## TASK OBJECTIVE
All lines in the listing below from the one containing "### 2. 识别api" through the last should be written out exactly, and only those.

## EXERCISE DATA
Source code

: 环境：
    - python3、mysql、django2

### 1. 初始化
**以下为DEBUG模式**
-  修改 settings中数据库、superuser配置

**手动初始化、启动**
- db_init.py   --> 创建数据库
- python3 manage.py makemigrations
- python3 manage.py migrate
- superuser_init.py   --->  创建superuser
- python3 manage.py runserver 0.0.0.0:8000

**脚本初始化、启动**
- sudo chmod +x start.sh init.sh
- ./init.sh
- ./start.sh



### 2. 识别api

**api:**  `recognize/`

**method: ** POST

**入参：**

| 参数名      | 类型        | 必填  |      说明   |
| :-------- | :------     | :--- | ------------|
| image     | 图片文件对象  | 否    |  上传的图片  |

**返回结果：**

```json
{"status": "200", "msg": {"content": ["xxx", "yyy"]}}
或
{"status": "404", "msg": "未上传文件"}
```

## EXERCISE RESULT
### 2. 识别api

**api:**  `recognize/`

**method: ** POST

**入参：**

| 参数名      | 类型        | 必填  |      说明   |
| :-------- | :------     | :--- | ------------|
| image     | 图片文件对象  | 否    |  上传的图片  |

**返回结果：**

```json
{"status": "200", "msg": {"content": ["xxx", "yyy"]}}
或
{"status": "404", "msg": "未上传文件"}
```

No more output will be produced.